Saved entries
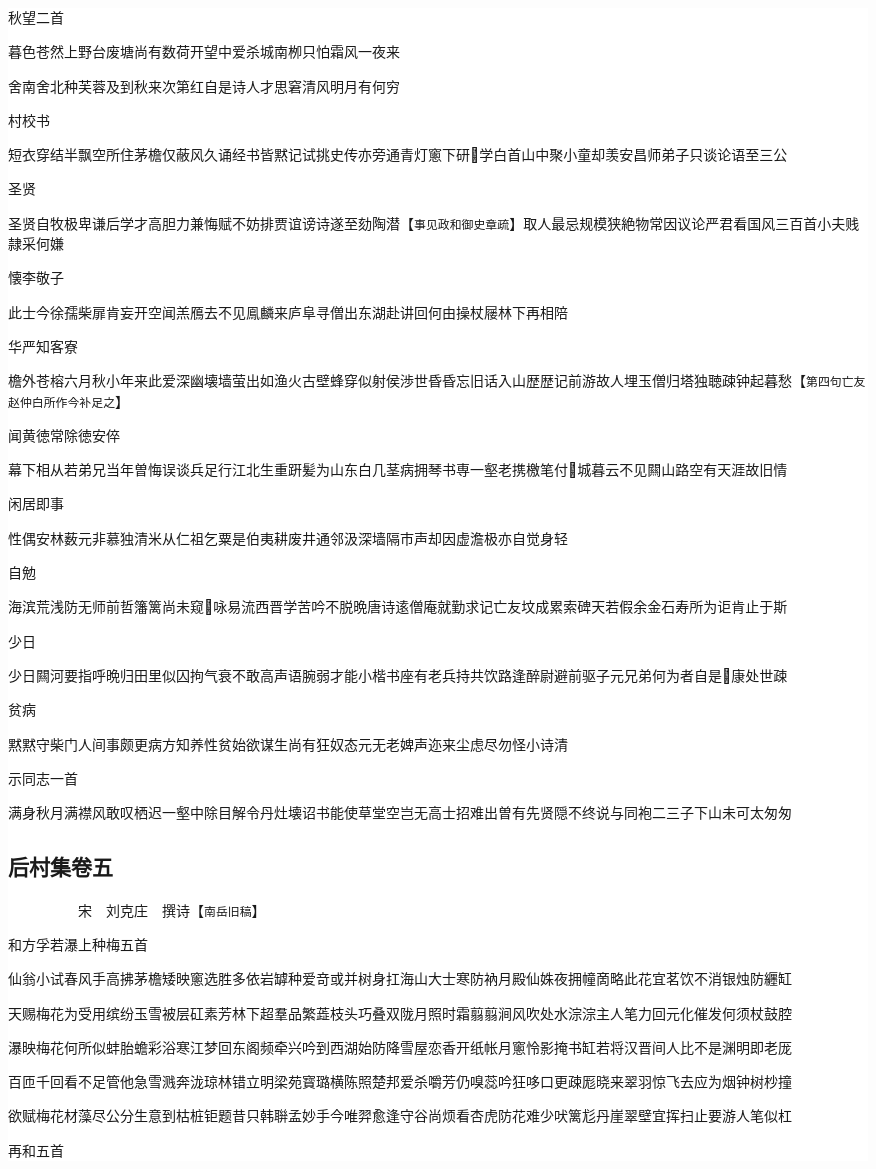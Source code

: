 秋望二首  

暮色苍然上野台废塘尚有数荷开望中爱杀城南栁只怕霜风一夜来  

舍南舍北种芙蓉及到秋来次第红自是诗人才思窘清风明月有何穷  

村校书  

短衣穿结半飘空所住茅檐仅蔽风久诵经书皆黙记试挑史传亦旁通青灯窻下研学白首山中聚小童却羡安昌师弟子只谈论语至三公  

圣贤  

圣贤自牧极卑谦后学才高胆力兼悔赋不妨排贾谊谤诗遂至劾陶潜【`事见政和御史章疏`】取人最忌规模狭絶物常因议论严君看国风三百首小夫贱隷采何嫌  

懐李敬子  

此士今徐孺柴扉肯妄开空闻羔鴈去不见鳯麟来庐阜寻僧出东湖赴讲回何由操杖屦林下再相陪  

华严知客寮  

檐外苍榕六月秋小年来此爱深幽壊墙萤出如渔火古壁蜂穿似射侯渉世昏昏忘旧话入山歴歴记前游故人埋玉僧归塔独聴疎钟起暮愁【`第四句亡友赵仲白所作今补足之`】  

闻黄徳常除徳安倅  

幕下相从若弟兄当年曽悔误谈兵足行江北生重趼髪为山东白几茎病拥琴书専一壑老携檄笔付城暮云不见闗山路空有天涯故旧情  

闲居即事  

性偶安林薮元非慕独清米从仁祖乞粟是伯夷耕废井通邻汲深墙隔市声却因虚澹极亦自觉身轻  

自勉  

海滨荒浅防无师前哲籓篱尚未窥咏易流西晋学苦吟不脱晩唐诗逺僧庵就勤求记亡友坟成累索碑天若假余金石寿所为讵肯止于斯  

少日  

少日闗河要指呼晩归田里似囚拘气衰不敢高声语腕弱才能小楷书座有老兵持共饮路逢醉尉避前驱子元兄弟何为者自是康处世疎  

贫病  

黙黙守柴门人间事颇更病方知养性贫始欲谋生尚有狂奴态元无老婢声迩来尘虑尽勿怪小诗清  

示同志一首  

满身秋月满襟风敢叹栖迟一壑中除目解令丹灶壊诏书能使草堂空岂无高士招难出曽有先贤隠不终说与同袍二三子下山未可太匆匆  

## 后村集卷五

　　　　　宋　刘克庄　撰诗【`南岳旧稿`】  

和方孚若瀑上种梅五首  

仙翁小试春风手高拂茅檐矮映窻选胜多依岩罅种爱竒或并树身扛海山大士寒防衲月殿仙姝夜拥幢啇略此花宜茗饮不消银烛防纒缸  

天赐梅花为受用缤纷玉雪被层矼素芳林下超羣品繁蕋枝头巧叠双陇月照时霜翦翦涧风吹处水淙淙主人笔力回元化催发何须杖鼓腔  

瀑映梅花何所似蚌胎蟾彩浴寒江梦回东阁频牵兴吟到西湖始防降雪屋恋香开纸帐月窻怜影掩书缸若将汉晋间人比不是渊明即老厐  

百匝千回看不足管他急雪溅奔泷琼林错立明梁苑寳璐横陈照楚邦爱杀嚼芳仍嗅蕊吟狂哆口更疎厖晓来翠羽惊飞去应为烟钟树杪撞  

欲赋梅花材藻尽公分生意到枯桩钜题昔只韩聨孟妙手今唯羿愈逢守谷尚烦看杏虎防花难少吠篱尨丹崖翠壁宜挥扫止要游人笔似杠  

再和五首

▸ Work item:
Please retype the records above exactly, excluding every picture.

▸ Answer to this task:
Source code

: 秋望二首  

暮色苍然上野台废塘尚有数荷开望中爱杀城南栁只怕霜风一夜来  

舍南舍北种芙蓉及到秋来次第红自是诗人才思窘清风明月有何穷  

村校书  

短衣穿结半飘空所住茅檐仅蔽风久诵经书皆黙记试挑史传亦旁通青灯窻下研学白首山中聚小童却羡安昌师弟子只谈论语至三公  

圣贤  

圣贤自牧极卑谦后学才高胆力兼悔赋不妨排贾谊谤诗遂至劾陶潜【`事见政和御史章疏`】取人最忌规模狭絶物常因议论严君看国风三百首小夫贱隷采何嫌  

懐李敬子  

此士今徐孺柴扉肯妄开空闻羔鴈去不见鳯麟来庐阜寻僧出东湖赴讲回何由操杖屦林下再相陪  

华严知客寮  

檐外苍榕六月秋小年来此爱深幽壊墙萤出如渔火古壁蜂穿似射侯渉世昏昏忘旧话入山歴歴记前游故人埋玉僧归塔独聴疎钟起暮愁【`第四句亡友赵仲白所作今补足之`】  

闻黄徳常除徳安倅  

幕下相从若弟兄当年曽悔误谈兵足行江北生重趼髪为山东白几茎病拥琴书専一壑老携檄笔付城暮云不见闗山路空有天涯故旧情  

闲居即事  

性偶安林薮元非慕独清米从仁祖乞粟是伯夷耕废井通邻汲深墙隔市声却因虚澹极亦自觉身轻  

自勉  

海滨荒浅防无师前哲籓篱尚未窥咏易流西晋学苦吟不脱晩唐诗逺僧庵就勤求记亡友坟成累索碑天若假余金石寿所为讵肯止于斯  

少日  

少日闗河要指呼晩归田里似囚拘气衰不敢高声语腕弱才能小楷书座有老兵持共饮路逢醉尉避前驱子元兄弟何为者自是康处世疎  

贫病  

黙黙守柴门人间事颇更病方知养性贫始欲谋生尚有狂奴态元无老婢声迩来尘虑尽勿怪小诗清  

示同志一首  

满身秋月满襟风敢叹栖迟一壑中除目解令丹灶壊诏书能使草堂空岂无高士招难出曽有先贤隠不终说与同袍二三子下山未可太匆匆  

## 后村集卷五

　　　　　宋　刘克庄　撰诗【`南岳旧稿`】  

和方孚若瀑上种梅五首  

仙翁小试春风手高拂茅檐矮映窻选胜多依岩罅种爱竒或并树身扛海山大士寒防衲月殿仙姝夜拥幢啇略此花宜茗饮不消银烛防纒缸  

天赐梅花为受用缤纷玉雪被层矼素芳林下超羣品繁蕋枝头巧叠双陇月照时霜翦翦涧风吹处水淙淙主人笔力回元化催发何须杖鼓腔  

瀑映梅花何所似蚌胎蟾彩浴寒江梦回东阁频牵兴吟到西湖始防降雪屋恋香开纸帐月窻怜影掩书缸若将汉晋间人比不是渊明即老厐  

百匝千回看不足管他急雪溅奔泷琼林错立明梁苑寳璐横陈照楚邦爱杀嚼芳仍嗅蕊吟狂哆口更疎厖晓来翠羽惊飞去应为烟钟树杪撞  

欲赋梅花材藻尽公分生意到枯桩钜题昔只韩聨孟妙手今唯羿愈逢守谷尚烦看杏虎防花难少吠篱尨丹崖翠壁宜挥扫止要游人笔似杠  

再和五首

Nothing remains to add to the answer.